[Data entries]
::::::::::

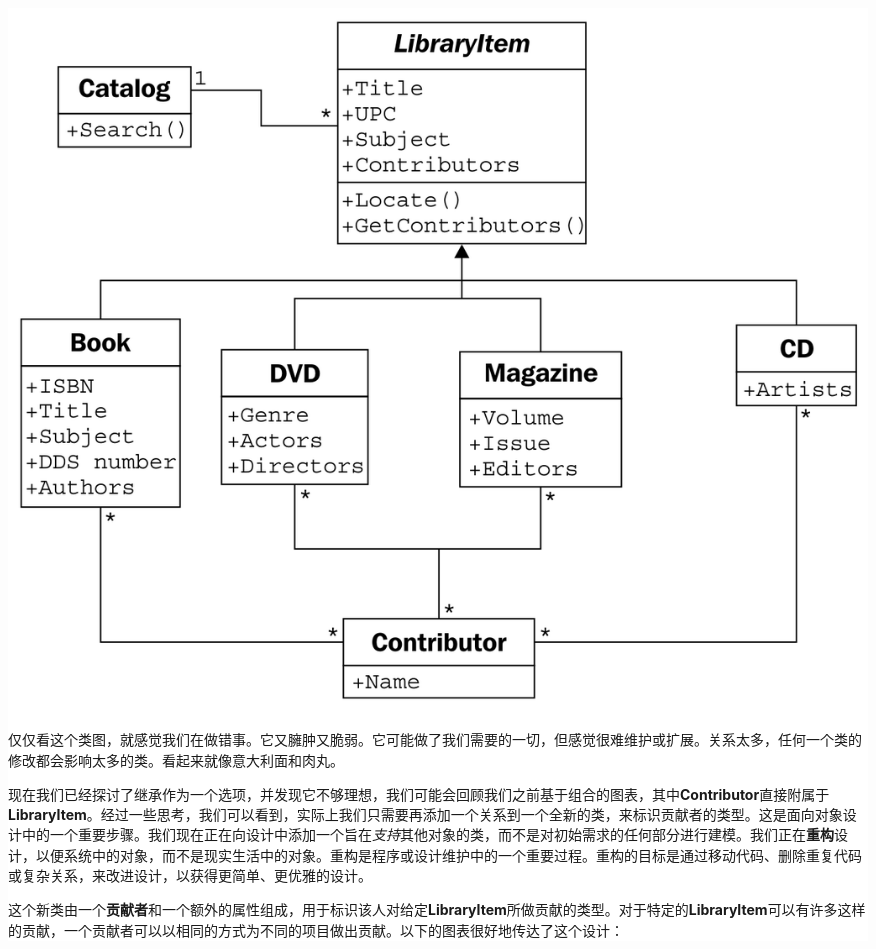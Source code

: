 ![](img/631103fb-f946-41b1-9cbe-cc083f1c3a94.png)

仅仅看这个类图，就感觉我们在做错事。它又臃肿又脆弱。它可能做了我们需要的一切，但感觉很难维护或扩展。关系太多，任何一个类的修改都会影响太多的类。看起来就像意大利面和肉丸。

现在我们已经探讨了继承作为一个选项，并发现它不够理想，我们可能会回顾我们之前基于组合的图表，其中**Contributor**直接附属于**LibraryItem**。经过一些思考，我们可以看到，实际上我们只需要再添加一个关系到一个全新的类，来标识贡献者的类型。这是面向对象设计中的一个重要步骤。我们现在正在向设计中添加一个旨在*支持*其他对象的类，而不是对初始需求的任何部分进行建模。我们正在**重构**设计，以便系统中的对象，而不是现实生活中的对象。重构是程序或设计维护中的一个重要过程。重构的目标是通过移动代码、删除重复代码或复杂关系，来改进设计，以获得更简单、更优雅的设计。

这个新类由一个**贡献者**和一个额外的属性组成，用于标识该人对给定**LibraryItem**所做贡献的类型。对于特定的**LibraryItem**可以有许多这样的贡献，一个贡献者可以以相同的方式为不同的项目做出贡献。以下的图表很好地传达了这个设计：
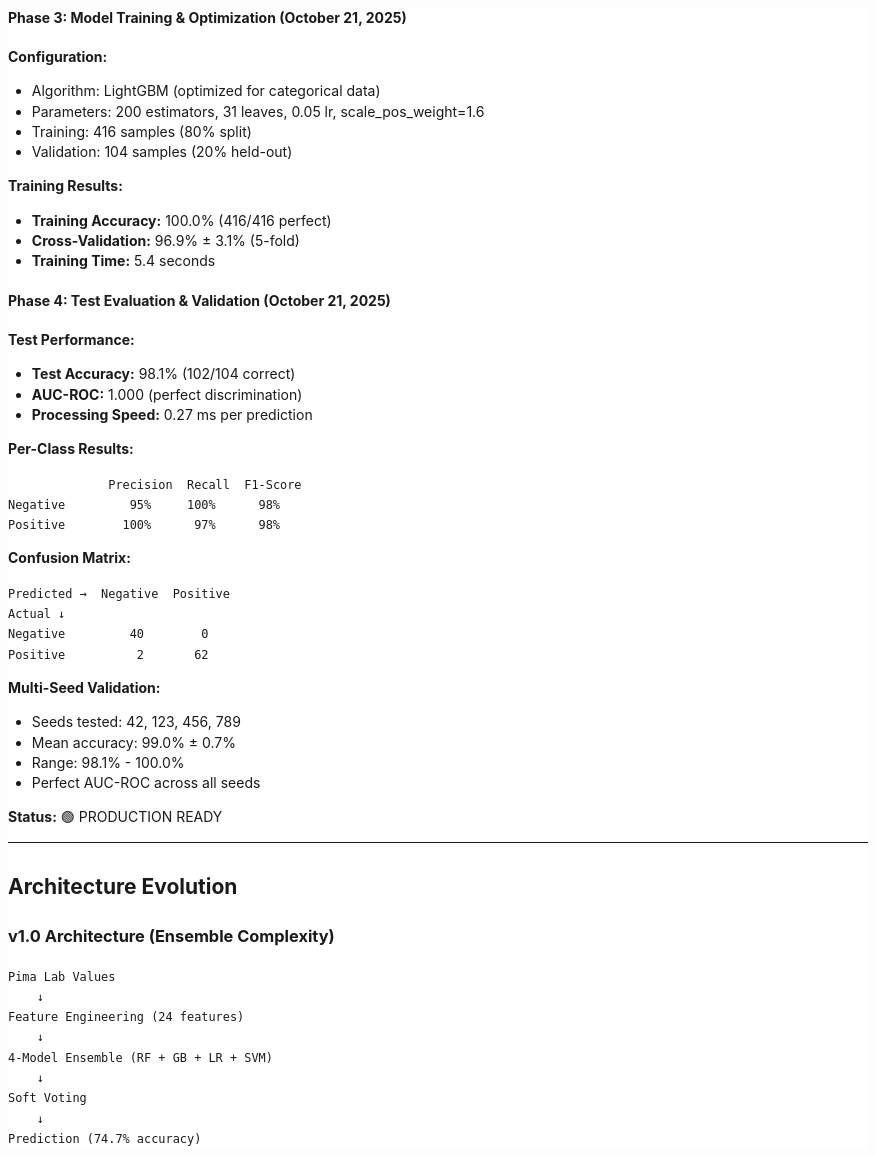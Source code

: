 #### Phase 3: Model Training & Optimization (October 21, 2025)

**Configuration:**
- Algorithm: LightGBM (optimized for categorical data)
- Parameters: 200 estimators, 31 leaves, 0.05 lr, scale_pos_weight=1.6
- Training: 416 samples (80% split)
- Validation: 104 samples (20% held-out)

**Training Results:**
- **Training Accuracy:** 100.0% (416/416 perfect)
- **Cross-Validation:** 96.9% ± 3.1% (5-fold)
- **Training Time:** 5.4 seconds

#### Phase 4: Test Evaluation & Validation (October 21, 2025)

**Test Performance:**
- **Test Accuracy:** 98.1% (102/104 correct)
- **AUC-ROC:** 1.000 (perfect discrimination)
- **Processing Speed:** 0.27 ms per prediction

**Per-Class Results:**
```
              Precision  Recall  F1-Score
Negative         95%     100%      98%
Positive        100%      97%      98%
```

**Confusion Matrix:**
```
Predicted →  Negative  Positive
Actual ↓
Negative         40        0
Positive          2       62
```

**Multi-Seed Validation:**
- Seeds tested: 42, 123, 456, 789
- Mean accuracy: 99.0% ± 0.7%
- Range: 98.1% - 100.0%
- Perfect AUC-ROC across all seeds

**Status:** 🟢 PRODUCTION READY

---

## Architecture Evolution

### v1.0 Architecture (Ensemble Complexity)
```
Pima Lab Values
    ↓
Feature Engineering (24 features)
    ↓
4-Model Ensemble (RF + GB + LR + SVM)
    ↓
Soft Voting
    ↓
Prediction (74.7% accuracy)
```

::::::::::

Please transcribe the entries exactly, omitting the images.

Source code

: ![](img/631103fb-f946-41b1-9cbe-cc083f1c3a94.png)

仅仅看这个类图，就感觉我们在做错事。它又臃肿又脆弱。它可能做了我们需要的一切，但感觉很难维护或扩展。关系太多，任何一个类的修改都会影响太多的类。看起来就像意大利面和肉丸。

现在我们已经探讨了继承作为一个选项，并发现它不够理想，我们可能会回顾我们之前基于组合的图表，其中**Contributor**直接附属于**LibraryItem**。经过一些思考，我们可以看到，实际上我们只需要再添加一个关系到一个全新的类，来标识贡献者的类型。这是面向对象设计中的一个重要步骤。我们现在正在向设计中添加一个旨在*支持*其他对象的类，而不是对初始需求的任何部分进行建模。我们正在**重构**设计，以便系统中的对象，而不是现实生活中的对象。重构是程序或设计维护中的一个重要过程。重构的目标是通过移动代码、删除重复代码或复杂关系，来改进设计，以获得更简单、更优雅的设计。

这个新类由一个**贡献者**和一个额外的属性组成，用于标识该人对给定**LibraryItem**所做贡献的类型。对于特定的**LibraryItem**可以有许多这样的贡献，一个贡献者可以以相同的方式为不同的项目做出贡献。以下的图表很好地传达了这个设计：
Source code

: #### Phase 3: Model Training & Optimization (October 21, 2025)

**Configuration:**
- Algorithm: LightGBM (optimized for categorical data)
- Parameters: 200 estimators, 31 leaves, 0.05 lr, scale_pos_weight=1.6
- Training: 416 samples (80% split)
- Validation: 104 samples (20% held-out)

**Training Results:**
- **Training Accuracy:** 100.0% (416/416 perfect)
- **Cross-Validation:** 96.9% ± 3.1% (5-fold)
- **Training Time:** 5.4 seconds

#### Phase 4: Test Evaluation & Validation (October 21, 2025)

**Test Performance:**
- **Test Accuracy:** 98.1% (102/104 correct)
- **AUC-ROC:** 1.000 (perfect discrimination)
- **Processing Speed:** 0.27 ms per prediction

**Per-Class Results:**
```
              Precision  Recall  F1-Score
Negative         95%     100%      98%
Positive        100%      97%      98%
```

**Confusion Matrix:**
```
Predicted →  Negative  Positive
Actual ↓
Negative         40        0
Positive          2       62
```

**Multi-Seed Validation:**
- Seeds tested: 42, 123, 456, 789
- Mean accuracy: 99.0% ± 0.7%
- Range: 98.1% - 100.0%
- Perfect AUC-ROC across all seeds

**Status:** 🟢 PRODUCTION READY

---

## Architecture Evolution

### v1.0 Architecture (Ensemble Complexity)
```
Pima Lab Values
    ↓
Feature Engineering (24 features)
    ↓
4-Model Ensemble (RF + GB + LR + SVM)
    ↓
Soft Voting
    ↓
Prediction (74.7% accuracy)
```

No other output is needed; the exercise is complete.